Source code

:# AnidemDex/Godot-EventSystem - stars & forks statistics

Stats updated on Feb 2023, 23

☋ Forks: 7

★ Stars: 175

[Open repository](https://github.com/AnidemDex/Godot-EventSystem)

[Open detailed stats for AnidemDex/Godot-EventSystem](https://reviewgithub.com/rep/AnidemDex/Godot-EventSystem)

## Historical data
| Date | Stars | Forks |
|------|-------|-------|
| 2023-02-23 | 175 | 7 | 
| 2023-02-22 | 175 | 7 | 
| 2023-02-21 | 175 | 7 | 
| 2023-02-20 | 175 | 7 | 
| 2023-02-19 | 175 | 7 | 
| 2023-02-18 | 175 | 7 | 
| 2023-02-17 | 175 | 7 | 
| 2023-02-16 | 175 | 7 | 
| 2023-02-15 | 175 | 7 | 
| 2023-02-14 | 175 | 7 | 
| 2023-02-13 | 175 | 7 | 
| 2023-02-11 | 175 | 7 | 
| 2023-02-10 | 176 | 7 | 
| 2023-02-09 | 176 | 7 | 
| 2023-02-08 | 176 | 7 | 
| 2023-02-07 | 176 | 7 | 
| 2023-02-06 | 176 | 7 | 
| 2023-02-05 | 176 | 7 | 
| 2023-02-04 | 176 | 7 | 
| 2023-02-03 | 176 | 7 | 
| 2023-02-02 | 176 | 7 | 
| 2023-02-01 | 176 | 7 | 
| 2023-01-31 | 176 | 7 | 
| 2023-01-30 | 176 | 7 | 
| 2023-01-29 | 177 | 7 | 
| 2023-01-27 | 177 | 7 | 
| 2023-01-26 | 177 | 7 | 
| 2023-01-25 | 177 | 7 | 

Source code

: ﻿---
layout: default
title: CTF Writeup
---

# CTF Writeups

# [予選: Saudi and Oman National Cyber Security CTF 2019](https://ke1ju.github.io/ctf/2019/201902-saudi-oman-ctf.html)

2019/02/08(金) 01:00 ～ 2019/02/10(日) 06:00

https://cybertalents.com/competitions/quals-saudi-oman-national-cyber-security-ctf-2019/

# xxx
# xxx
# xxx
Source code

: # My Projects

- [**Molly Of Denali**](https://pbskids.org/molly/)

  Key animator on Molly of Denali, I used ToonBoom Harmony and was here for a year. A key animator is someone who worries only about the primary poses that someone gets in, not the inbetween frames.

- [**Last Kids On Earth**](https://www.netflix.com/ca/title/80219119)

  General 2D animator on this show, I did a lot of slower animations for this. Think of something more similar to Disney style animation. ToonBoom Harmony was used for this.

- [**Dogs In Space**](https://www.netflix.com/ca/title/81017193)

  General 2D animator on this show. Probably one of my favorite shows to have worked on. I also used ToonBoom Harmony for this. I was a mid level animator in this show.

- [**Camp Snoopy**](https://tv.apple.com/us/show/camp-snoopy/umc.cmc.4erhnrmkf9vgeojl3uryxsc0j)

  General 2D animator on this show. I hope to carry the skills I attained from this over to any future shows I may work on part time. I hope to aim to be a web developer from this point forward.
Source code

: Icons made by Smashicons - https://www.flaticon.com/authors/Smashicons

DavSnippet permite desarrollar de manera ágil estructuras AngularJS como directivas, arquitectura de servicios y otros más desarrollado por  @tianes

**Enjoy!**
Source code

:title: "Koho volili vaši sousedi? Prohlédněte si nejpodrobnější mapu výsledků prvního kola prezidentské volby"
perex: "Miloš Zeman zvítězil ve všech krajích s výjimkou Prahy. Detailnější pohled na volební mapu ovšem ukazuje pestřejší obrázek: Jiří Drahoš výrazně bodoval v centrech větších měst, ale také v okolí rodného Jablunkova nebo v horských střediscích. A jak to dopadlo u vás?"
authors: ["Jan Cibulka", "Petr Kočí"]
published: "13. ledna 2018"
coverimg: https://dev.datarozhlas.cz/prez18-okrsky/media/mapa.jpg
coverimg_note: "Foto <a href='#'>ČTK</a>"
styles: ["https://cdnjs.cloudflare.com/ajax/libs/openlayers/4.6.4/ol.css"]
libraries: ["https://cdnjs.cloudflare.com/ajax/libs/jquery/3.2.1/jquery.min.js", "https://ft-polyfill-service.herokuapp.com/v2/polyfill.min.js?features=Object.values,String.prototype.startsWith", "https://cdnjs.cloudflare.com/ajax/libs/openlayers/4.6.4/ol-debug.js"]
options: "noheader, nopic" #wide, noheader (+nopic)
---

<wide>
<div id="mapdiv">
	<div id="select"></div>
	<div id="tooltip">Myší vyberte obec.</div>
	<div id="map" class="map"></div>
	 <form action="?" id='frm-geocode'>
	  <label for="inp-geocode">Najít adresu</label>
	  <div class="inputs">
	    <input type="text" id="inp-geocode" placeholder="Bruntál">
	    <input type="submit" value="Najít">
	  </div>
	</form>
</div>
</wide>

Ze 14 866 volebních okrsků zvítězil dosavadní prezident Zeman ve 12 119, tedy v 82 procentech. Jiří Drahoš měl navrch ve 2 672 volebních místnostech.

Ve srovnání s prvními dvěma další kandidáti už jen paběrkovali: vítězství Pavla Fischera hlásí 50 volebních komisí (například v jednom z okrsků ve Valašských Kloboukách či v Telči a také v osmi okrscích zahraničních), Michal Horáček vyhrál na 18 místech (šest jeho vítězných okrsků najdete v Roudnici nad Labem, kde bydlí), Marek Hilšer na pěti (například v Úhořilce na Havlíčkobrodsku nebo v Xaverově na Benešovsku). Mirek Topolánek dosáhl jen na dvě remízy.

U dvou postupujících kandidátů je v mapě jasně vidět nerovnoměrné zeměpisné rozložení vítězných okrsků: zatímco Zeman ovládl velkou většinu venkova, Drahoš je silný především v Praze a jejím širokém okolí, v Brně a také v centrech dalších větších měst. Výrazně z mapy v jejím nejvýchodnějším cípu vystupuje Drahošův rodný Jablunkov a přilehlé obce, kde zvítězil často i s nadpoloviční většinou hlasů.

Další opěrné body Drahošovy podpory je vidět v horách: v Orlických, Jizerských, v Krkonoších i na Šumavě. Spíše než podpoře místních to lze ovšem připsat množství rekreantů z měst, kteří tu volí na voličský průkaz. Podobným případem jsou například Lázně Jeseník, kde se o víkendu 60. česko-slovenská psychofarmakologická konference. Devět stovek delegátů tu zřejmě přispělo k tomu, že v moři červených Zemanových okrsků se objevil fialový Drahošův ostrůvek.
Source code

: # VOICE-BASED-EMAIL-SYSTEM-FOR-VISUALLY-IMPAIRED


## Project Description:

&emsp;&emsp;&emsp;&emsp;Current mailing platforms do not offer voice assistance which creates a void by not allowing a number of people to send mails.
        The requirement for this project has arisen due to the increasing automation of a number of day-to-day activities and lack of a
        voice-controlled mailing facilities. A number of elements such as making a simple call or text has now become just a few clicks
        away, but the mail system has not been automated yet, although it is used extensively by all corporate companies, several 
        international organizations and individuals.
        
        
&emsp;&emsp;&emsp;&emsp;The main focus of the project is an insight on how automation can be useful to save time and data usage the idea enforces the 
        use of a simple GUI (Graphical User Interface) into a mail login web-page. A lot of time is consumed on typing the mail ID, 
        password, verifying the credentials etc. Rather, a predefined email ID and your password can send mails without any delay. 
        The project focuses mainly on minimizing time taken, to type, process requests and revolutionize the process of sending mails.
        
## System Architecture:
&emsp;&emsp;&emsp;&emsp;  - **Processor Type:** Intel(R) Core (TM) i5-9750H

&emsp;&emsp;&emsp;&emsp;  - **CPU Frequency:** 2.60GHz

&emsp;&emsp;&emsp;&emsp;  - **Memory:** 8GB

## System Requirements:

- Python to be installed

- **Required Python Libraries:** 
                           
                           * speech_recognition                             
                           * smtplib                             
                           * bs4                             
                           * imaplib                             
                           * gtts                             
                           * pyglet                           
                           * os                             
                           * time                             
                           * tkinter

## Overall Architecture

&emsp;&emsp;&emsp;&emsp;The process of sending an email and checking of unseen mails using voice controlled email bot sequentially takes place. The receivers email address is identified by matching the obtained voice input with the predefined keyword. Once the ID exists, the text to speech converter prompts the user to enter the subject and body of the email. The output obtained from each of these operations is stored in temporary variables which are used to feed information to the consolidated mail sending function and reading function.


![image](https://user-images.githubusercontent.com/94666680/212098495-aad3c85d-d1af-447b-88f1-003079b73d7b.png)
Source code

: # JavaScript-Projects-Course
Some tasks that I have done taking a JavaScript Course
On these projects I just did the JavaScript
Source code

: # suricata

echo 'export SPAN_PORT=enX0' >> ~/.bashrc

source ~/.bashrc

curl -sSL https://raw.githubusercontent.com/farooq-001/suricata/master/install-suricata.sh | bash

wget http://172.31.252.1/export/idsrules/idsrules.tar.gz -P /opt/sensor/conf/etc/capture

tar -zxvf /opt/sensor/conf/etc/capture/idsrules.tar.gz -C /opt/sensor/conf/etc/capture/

======

_Work order:_ Exact lines only, please: output the listing from the first line to the line with "- [**Dogs In", both included.

_Solution:_
Source code

:# AnidemDex/Godot-EventSystem - stars & forks statistics

Stats updated on Feb 2023, 23

☋ Forks: 7

★ Stars: 175

[Open repository](https://github.com/AnidemDex/Godot-EventSystem)

[Open detailed stats for AnidemDex/Godot-EventSystem](https://reviewgithub.com/rep/AnidemDex/Godot-EventSystem)

## Historical data
| Date | Stars | Forks |
|------|-------|-------|
| 2023-02-23 | 175 | 7 | 
| 2023-02-22 | 175 | 7 | 
| 2023-02-21 | 175 | 7 | 
| 2023-02-20 | 175 | 7 | 
| 2023-02-19 | 175 | 7 | 
| 2023-02-18 | 175 | 7 | 
| 2023-02-17 | 175 | 7 | 
| 2023-02-16 | 175 | 7 | 
| 2023-02-15 | 175 | 7 | 
| 2023-02-14 | 175 | 7 | 
| 2023-02-13 | 175 | 7 | 
| 2023-02-11 | 175 | 7 | 
| 2023-02-10 | 176 | 7 | 
| 2023-02-09 | 176 | 7 | 
| 2023-02-08 | 176 | 7 | 
| 2023-02-07 | 176 | 7 | 
| 2023-02-06 | 176 | 7 | 
| 2023-02-05 | 176 | 7 | 
| 2023-02-04 | 176 | 7 | 
| 2023-02-03 | 176 | 7 | 
| 2023-02-02 | 176 | 7 | 
| 2023-02-01 | 176 | 7 | 
| 2023-01-31 | 176 | 7 | 
| 2023-01-30 | 176 | 7 | 
| 2023-01-29 | 177 | 7 | 
| 2023-01-27 | 177 | 7 | 
| 2023-01-26 | 177 | 7 | 
| 2023-01-25 | 177 | 7 | 

Source code

: ﻿---
layout: default
title: CTF Writeup
---

# CTF Writeups

# [予選: Saudi and Oman National Cyber Security CTF 2019](https://ke1ju.github.io/ctf/2019/201902-saudi-oman-ctf.html)

2019/02/08(金) 01:00 ～ 2019/02/10(日) 06:00

https://cybertalents.com/competitions/quals-saudi-oman-national-cyber-security-ctf-2019/

# xxx
# xxx
# xxx
Source code

: # My Projects

- [**Molly Of Denali**](https://pbskids.org/molly/)

  Key animator on Molly of Denali, I used ToonBoom Harmony and was here for a year. A key animator is someone who worries only about the primary poses that someone gets in, not the inbetween frames.

- [**Last Kids On Earth**](https://www.netflix.com/ca/title/80219119)

  General 2D animator on this show, I did a lot of slower animations for this. Think of something more similar to Disney style animation. ToonBoom Harmony was used for this.

- [**Dogs In Space**](https://www.netflix.com/ca/title/81017193)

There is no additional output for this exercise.